I think we might do that.

And now the sun has risen (I think it has, behind all that cloud) and what we laughingly call 'day' at this time of year in England has made its appearance, and it's time to get up for our prayers.

Yesterday morning for breakfast I made myself egg-nog (beaten egg and hot milk, and a splash of vanilla and a teeny bit of manuka honey so it tastes nice, and cream), because I wanted to go to church without setting off abdominal agony by giving my gut anything more challenging than liquid to process. And that was delicious so I think I'll make that for my breakfast again today. It worked well for church, and I was glad I went because they had all my favourite songs in the one meeting. I walked home after to get some exercise, because I knew perfectly well that the chances of my going out for a happy afternoon stroll in the biting cold wind we had yesterday was exactly zero. So I was glad about that too. 

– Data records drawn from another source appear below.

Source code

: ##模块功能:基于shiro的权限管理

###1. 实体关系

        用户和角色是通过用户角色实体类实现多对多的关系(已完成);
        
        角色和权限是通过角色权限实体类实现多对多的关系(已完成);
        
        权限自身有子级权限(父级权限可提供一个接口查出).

I haven't been to church all through Christmas because it gets a bit much for me — I need things to be plain and simple. I went to Russian Orthodox Christmas though, last week, because the priest is kind and a friend and invited me. So I have actually and literally been to church over Christmas, just not much.

It's two minutes to eight and time I got out of bed. Catch you later. But that's what I've been thinking about these last three hours as morning came. Wish me luck with re-structuring those chapters, it's not easy; praying friends, all prayer support in the endeavour gratefully received.